* _WORK INSTRUCTIONS_
Copy the data that follows exactly. Include no pictures.

• • • • •

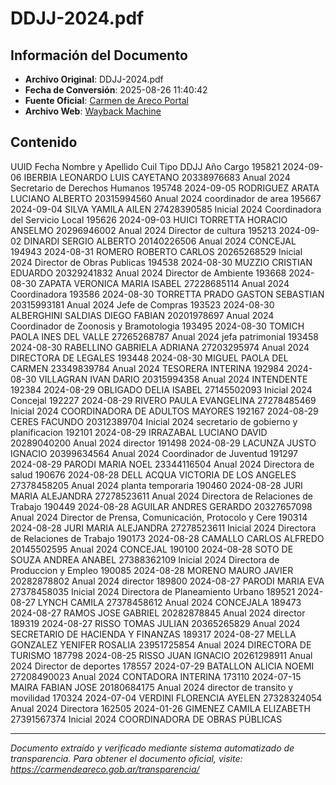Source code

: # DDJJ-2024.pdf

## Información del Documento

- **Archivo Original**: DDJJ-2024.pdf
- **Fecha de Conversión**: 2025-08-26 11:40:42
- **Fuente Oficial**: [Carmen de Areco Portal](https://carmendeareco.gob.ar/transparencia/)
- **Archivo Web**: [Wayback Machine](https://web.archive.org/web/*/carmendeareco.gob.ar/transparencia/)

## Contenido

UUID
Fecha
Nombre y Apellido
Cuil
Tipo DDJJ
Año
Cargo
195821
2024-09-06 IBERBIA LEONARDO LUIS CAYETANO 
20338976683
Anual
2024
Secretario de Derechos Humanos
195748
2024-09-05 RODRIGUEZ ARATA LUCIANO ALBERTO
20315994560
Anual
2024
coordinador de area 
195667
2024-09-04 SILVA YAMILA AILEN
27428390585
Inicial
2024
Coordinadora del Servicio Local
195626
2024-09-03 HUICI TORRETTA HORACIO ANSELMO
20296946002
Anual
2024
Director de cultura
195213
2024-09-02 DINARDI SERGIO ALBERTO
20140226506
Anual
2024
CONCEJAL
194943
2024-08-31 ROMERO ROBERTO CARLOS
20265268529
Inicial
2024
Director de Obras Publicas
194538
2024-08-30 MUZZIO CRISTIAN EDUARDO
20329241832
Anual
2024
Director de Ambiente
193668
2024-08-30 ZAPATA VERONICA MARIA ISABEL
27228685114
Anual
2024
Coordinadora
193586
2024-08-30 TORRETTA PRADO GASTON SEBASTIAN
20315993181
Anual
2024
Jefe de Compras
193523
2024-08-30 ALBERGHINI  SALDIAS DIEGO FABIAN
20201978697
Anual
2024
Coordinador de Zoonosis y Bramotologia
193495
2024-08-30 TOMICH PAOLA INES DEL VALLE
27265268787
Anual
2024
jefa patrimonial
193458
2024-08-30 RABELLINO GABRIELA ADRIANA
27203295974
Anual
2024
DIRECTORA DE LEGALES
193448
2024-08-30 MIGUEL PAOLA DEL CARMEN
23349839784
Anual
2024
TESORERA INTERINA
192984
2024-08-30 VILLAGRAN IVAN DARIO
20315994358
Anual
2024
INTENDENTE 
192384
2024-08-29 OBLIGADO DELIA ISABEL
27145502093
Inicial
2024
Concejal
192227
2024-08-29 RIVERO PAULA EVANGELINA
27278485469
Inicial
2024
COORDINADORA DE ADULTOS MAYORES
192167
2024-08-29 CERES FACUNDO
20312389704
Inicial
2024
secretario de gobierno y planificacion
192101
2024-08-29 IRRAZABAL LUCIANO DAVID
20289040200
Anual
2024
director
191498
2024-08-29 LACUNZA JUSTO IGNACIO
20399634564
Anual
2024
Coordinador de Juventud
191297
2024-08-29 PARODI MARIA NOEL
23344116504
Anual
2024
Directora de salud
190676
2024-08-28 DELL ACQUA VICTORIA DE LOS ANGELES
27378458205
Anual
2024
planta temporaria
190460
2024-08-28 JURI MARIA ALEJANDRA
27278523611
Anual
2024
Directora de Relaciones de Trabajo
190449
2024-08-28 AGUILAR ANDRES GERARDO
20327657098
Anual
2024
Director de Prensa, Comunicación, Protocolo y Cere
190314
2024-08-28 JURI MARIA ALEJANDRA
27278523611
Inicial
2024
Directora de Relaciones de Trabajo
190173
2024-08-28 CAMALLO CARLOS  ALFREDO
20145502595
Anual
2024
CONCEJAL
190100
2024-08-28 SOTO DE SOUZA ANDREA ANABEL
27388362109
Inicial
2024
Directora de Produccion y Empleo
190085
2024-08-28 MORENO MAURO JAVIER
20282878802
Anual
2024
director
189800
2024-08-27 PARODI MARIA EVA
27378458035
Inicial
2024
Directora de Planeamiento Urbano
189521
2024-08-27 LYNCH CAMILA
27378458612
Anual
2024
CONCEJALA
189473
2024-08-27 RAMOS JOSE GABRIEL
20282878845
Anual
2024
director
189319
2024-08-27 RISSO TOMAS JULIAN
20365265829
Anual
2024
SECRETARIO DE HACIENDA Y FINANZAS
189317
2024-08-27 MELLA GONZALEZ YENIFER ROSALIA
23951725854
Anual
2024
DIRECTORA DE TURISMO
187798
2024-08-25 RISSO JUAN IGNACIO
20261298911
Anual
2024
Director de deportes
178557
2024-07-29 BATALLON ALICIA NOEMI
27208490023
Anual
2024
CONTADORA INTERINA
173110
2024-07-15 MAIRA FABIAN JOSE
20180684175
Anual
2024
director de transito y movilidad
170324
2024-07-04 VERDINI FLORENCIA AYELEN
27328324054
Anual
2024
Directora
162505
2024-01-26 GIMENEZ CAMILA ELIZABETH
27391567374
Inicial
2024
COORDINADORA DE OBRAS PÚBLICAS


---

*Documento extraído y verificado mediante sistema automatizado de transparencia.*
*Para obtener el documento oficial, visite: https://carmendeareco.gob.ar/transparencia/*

• • • • •

* _SOLUTION FOR THIS TASK_
Source code

: # DDJJ-2024.pdf

## Información del Documento

- **Archivo Original**: DDJJ-2024.pdf
- **Fecha de Conversión**: 2025-08-26 11:40:42
- **Fuente Oficial**: [Carmen de Areco Portal](https://carmendeareco.gob.ar/transparencia/)
- **Archivo Web**: [Wayback Machine](https://web.archive.org/web/*/carmendeareco.gob.ar/transparencia/)

## Contenido

UUID
Fecha
Nombre y Apellido
Cuil
Tipo DDJJ
Año
Cargo
195821
2024-09-06 IBERBIA LEONARDO LUIS CAYETANO 
20338976683
Anual
2024
Secretario de Derechos Humanos
195748
2024-09-05 RODRIGUEZ ARATA LUCIANO ALBERTO
20315994560
Anual
2024
coordinador de area 
195667
2024-09-04 SILVA YAMILA AILEN
27428390585
Inicial
2024
Coordinadora del Servicio Local
195626
2024-09-03 HUICI TORRETTA HORACIO ANSELMO
20296946002
Anual
2024
Director de cultura
195213
2024-09-02 DINARDI SERGIO ALBERTO
20140226506
Anual
2024
CONCEJAL
194943
2024-08-31 ROMERO ROBERTO CARLOS
20265268529
Inicial
2024
Director de Obras Publicas
194538
2024-08-30 MUZZIO CRISTIAN EDUARDO
20329241832
Anual
2024
Director de Ambiente
193668
2024-08-30 ZAPATA VERONICA MARIA ISABEL
27228685114
Anual
2024
Coordinadora
193586
2024-08-30 TORRETTA PRADO GASTON SEBASTIAN
20315993181
Anual
2024
Jefe de Compras
193523
2024-08-30 ALBERGHINI  SALDIAS DIEGO FABIAN
20201978697
Anual
2024
Coordinador de Zoonosis y Bramotologia
193495
2024-08-30 TOMICH PAOLA INES DEL VALLE
27265268787
Anual
2024
jefa patrimonial
193458
2024-08-30 RABELLINO GABRIELA ADRIANA
27203295974
Anual
2024
DIRECTORA DE LEGALES
193448
2024-08-30 MIGUEL PAOLA DEL CARMEN
23349839784
Anual
2024
TESORERA INTERINA
192984
2024-08-30 VILLAGRAN IVAN DARIO
20315994358
Anual
2024
INTENDENTE 
192384
2024-08-29 OBLIGADO DELIA ISABEL
27145502093
Inicial
2024
Concejal
192227
2024-08-29 RIVERO PAULA EVANGELINA
27278485469
Inicial
2024
COORDINADORA DE ADULTOS MAYORES
192167
2024-08-29 CERES FACUNDO
20312389704
Inicial
2024
secretario de gobierno y planificacion
192101
2024-08-29 IRRAZABAL LUCIANO DAVID
20289040200
Anual
2024
director
191498
2024-08-29 LACUNZA JUSTO IGNACIO
20399634564
Anual
2024
Coordinador de Juventud
191297
2024-08-29 PARODI MARIA NOEL
23344116504
Anual
2024
Directora de salud
190676
2024-08-28 DELL ACQUA VICTORIA DE LOS ANGELES
27378458205
Anual
2024
planta temporaria
190460
2024-08-28 JURI MARIA ALEJANDRA
27278523611
Anual
2024
Directora de Relaciones de Trabajo
190449
2024-08-28 AGUILAR ANDRES GERARDO
20327657098
Anual
2024
Director de Prensa, Comunicación, Protocolo y Cere
190314
2024-08-28 JURI MARIA ALEJANDRA
27278523611
Inicial
2024
Directora de Relaciones de Trabajo
190173
2024-08-28 CAMALLO CARLOS  ALFREDO
20145502595
Anual
2024
CONCEJAL
190100
2024-08-28 SOTO DE SOUZA ANDREA ANABEL
27388362109
Inicial
2024
Directora de Produccion y Empleo
190085
2024-08-28 MORENO MAURO JAVIER
20282878802
Anual
2024
director
189800
2024-08-27 PARODI MARIA EVA
27378458035
Inicial
2024
Directora de Planeamiento Urbano
189521
2024-08-27 LYNCH CAMILA
27378458612
Anual
2024
CONCEJALA
189473
2024-08-27 RAMOS JOSE GABRIEL
20282878845
Anual
2024
director
189319
2024-08-27 RISSO TOMAS JULIAN
20365265829
Anual
2024
SECRETARIO DE HACIENDA Y FINANZAS
189317
2024-08-27 MELLA GONZALEZ YENIFER ROSALIA
23951725854
Anual
2024
DIRECTORA DE TURISMO
187798
2024-08-25 RISSO JUAN IGNACIO
20261298911
Anual
2024
Director de deportes
178557
2024-07-29 BATALLON ALICIA NOEMI
27208490023
Anual
2024
CONTADORA INTERINA
173110
2024-07-15 MAIRA FABIAN JOSE
20180684175
Anual
2024
director de transito y movilidad
170324
2024-07-04 VERDINI FLORENCIA AYELEN
27328324054
Anual
2024
Directora
162505
2024-01-26 GIMENEZ CAMILA ELIZABETH
27391567374
Inicial
2024
COORDINADORA DE OBRAS PÚBLICAS


---

*Documento extraído y verificado mediante sistema automatizado de transparencia.*
*Para obtener el documento oficial, visite: https://carmendeareco.gob.ar/transparencia/*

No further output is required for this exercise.